If you get errors about unresolved symbols there are several possible
causes.
If this happens when the DLL is being linked and you have disabled some
ciphers then it is possible the DEF file generator hasn't removed all
the disabled symbols: the easiest solution is to edit the DEF files manually
to delete them. The DEF files are ms\libeay32.def ms\ssleay32.def.
Another cause is if you missed or ignored the errors about missing numbers
mentioned above.
If you get warnings in the code then the compilation will halt.

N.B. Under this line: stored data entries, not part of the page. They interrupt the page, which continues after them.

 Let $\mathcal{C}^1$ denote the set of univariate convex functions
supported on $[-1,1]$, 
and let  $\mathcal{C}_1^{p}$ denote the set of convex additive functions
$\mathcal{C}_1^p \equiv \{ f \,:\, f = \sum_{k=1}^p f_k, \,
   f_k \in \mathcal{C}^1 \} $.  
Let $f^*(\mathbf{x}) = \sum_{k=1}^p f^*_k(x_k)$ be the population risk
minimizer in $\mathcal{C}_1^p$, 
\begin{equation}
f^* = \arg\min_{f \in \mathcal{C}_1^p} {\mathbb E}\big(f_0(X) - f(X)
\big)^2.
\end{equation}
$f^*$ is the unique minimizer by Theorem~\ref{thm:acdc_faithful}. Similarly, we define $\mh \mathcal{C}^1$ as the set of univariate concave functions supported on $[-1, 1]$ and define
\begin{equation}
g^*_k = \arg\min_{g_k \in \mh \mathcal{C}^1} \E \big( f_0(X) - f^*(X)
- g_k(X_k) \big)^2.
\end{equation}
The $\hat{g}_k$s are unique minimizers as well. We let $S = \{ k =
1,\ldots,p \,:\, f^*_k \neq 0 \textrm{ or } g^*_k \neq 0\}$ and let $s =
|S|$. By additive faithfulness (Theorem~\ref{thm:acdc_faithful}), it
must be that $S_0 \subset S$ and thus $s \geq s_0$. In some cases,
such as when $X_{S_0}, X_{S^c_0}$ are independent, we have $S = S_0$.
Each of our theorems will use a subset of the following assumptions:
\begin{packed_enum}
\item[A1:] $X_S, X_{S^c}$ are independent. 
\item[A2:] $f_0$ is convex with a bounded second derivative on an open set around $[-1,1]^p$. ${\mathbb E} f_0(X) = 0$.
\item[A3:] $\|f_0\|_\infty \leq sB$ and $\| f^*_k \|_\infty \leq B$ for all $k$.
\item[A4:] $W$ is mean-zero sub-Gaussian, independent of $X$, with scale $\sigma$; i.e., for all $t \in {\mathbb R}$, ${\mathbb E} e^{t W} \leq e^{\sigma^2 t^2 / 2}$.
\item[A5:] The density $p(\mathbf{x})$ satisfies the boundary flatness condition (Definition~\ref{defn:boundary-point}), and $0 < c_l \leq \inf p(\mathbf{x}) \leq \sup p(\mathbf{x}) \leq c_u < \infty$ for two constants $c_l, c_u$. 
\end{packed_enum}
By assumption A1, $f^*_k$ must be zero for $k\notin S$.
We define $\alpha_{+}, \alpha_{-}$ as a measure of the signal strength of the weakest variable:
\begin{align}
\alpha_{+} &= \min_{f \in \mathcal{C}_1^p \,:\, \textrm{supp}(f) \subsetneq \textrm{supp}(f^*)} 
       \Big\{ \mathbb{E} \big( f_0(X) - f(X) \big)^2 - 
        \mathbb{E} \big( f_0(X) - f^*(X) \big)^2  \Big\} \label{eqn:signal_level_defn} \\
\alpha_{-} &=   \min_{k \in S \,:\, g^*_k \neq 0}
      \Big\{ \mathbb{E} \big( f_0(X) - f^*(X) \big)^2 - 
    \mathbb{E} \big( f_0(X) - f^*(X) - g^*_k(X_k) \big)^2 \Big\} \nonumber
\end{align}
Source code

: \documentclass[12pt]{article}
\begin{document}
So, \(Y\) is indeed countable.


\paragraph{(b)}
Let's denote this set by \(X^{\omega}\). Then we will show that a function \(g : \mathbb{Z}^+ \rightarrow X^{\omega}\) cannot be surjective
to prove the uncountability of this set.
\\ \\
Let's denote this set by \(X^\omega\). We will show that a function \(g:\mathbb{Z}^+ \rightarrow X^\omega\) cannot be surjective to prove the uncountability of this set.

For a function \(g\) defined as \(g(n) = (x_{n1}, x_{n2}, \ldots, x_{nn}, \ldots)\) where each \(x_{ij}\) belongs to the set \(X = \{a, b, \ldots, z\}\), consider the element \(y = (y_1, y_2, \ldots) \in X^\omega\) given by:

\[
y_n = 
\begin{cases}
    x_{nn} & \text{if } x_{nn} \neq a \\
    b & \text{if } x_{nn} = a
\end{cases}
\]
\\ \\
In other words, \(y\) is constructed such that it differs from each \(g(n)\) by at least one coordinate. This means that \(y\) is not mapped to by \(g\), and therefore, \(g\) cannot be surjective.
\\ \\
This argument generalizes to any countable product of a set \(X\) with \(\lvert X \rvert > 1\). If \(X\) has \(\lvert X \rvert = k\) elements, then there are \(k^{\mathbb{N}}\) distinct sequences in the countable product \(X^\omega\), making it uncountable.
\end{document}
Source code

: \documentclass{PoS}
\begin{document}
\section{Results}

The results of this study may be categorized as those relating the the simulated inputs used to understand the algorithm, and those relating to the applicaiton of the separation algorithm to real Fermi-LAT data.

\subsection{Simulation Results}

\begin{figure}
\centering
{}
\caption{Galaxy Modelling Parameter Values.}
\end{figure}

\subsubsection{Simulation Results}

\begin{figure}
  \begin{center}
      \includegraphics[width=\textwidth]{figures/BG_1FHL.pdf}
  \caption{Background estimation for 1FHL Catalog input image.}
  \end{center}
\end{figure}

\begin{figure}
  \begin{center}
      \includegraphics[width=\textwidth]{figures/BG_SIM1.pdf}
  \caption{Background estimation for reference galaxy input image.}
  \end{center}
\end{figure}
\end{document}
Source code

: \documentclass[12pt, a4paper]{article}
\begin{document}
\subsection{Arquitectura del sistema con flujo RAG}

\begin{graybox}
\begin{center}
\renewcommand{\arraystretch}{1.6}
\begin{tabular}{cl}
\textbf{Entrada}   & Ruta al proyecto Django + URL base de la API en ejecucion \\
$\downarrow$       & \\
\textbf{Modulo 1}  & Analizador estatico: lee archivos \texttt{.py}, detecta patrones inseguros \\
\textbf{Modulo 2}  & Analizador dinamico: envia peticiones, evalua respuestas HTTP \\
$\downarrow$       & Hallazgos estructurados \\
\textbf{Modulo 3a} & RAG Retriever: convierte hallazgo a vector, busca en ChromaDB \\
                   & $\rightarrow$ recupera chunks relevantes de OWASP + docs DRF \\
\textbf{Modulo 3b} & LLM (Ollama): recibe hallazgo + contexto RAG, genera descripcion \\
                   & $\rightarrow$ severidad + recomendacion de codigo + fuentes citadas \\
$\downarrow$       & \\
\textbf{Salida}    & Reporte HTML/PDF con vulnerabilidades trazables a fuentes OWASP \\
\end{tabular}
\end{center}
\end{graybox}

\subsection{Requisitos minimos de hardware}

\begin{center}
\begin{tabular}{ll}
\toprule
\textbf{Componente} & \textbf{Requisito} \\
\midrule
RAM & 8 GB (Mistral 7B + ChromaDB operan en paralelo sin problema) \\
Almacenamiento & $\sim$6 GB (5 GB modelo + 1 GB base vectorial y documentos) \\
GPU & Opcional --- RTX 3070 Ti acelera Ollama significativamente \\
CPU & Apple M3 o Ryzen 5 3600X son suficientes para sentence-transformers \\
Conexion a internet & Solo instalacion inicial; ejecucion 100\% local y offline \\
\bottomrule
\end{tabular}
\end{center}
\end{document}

The default Makefile for Win32 halts whenever any warnings occur. Since VC++
has its own ideas about warnings which don't always match up to other
environments this can happen. The best fix is to edit the file with the
warning in and fix it. Alternatively you can turn off the halt on warnings by
editing the CFLAG line in the Makefile and deleting the /WX option.
You might get compilation errors. Again you will have to fix these or report
them.
One final comment about compiling applications linked to the OpenSSL library.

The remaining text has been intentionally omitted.